Find the line in the entries below that contains "- Swift Concurrency". Repeat it exactly, and every line after it through the line that contains "annotations have been".

START Material provided

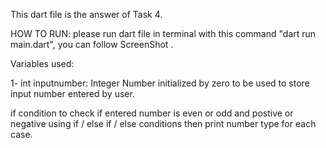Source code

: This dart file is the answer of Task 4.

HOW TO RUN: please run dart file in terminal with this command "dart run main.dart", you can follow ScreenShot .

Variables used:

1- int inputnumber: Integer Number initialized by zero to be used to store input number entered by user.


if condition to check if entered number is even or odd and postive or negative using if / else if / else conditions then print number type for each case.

END Material provided
START Material provided

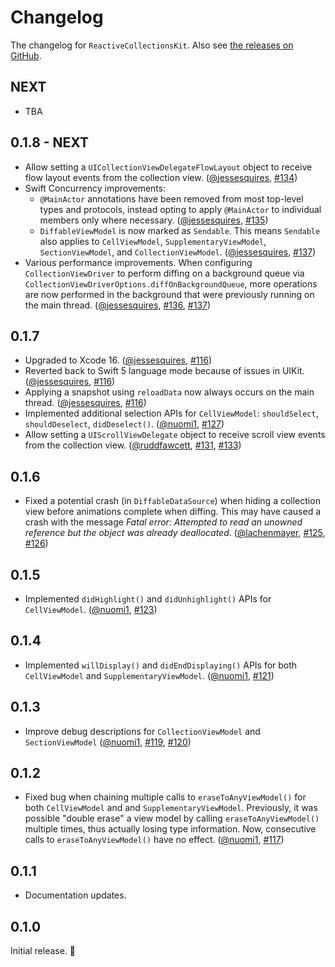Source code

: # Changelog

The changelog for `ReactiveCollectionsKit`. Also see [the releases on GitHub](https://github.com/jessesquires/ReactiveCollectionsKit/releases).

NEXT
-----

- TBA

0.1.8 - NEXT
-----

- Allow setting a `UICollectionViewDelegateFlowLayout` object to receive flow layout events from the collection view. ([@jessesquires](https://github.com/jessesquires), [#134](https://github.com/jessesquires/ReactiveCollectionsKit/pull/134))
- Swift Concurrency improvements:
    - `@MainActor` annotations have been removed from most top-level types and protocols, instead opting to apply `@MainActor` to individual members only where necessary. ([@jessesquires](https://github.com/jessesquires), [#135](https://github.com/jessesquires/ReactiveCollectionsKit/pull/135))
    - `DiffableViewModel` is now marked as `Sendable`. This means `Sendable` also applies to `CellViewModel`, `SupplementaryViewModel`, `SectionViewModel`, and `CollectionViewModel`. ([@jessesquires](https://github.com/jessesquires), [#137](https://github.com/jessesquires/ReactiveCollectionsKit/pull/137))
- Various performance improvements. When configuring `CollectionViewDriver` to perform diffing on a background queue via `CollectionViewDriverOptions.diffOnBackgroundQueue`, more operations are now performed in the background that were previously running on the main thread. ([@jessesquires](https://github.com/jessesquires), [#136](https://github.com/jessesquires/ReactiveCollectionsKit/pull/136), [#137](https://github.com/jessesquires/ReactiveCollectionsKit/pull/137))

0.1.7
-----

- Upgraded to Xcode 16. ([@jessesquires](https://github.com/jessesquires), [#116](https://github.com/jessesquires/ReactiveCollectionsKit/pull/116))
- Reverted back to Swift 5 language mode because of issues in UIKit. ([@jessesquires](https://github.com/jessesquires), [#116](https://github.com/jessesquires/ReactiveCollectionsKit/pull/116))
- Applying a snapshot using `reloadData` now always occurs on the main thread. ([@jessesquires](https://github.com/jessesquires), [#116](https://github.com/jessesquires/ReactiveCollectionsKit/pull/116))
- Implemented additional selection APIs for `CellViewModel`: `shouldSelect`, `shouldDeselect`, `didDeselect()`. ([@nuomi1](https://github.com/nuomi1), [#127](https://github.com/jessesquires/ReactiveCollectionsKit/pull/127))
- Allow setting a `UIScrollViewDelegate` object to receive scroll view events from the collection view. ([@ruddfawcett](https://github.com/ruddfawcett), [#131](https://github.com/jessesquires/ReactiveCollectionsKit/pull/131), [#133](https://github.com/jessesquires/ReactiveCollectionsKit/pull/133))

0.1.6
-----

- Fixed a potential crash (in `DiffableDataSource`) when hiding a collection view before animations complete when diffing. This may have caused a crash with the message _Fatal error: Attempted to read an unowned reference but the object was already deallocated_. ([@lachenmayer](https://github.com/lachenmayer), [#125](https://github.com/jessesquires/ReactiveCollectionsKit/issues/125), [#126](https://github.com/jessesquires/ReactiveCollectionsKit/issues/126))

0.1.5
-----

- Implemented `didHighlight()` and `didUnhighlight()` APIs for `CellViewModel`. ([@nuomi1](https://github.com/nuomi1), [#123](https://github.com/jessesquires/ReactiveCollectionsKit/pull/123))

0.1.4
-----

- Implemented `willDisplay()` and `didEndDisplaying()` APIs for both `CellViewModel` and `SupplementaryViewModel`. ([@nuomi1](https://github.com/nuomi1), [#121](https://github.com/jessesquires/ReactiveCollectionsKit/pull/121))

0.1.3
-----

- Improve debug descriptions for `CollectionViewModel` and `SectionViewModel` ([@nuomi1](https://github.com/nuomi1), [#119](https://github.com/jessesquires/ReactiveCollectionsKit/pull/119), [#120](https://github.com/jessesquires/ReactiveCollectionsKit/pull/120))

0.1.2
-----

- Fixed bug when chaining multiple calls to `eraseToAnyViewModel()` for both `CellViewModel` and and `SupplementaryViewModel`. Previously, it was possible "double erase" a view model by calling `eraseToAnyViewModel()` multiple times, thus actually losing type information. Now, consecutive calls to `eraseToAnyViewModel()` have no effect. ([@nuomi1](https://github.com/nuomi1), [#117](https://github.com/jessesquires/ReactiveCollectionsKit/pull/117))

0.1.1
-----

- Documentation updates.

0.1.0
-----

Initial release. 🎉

END Material provided

• [Completed exercise]
- Swift Concurrency improvements:
    - `@MainActor` annotations have been removed from most top-level types and protocols, instead opting to apply `@MainActor` to individual members only where necessary. ([@jessesquires](https://github.com/jessesquires), [#135](https://github.com/jessesquires/ReactiveCollectionsKit/pull/135))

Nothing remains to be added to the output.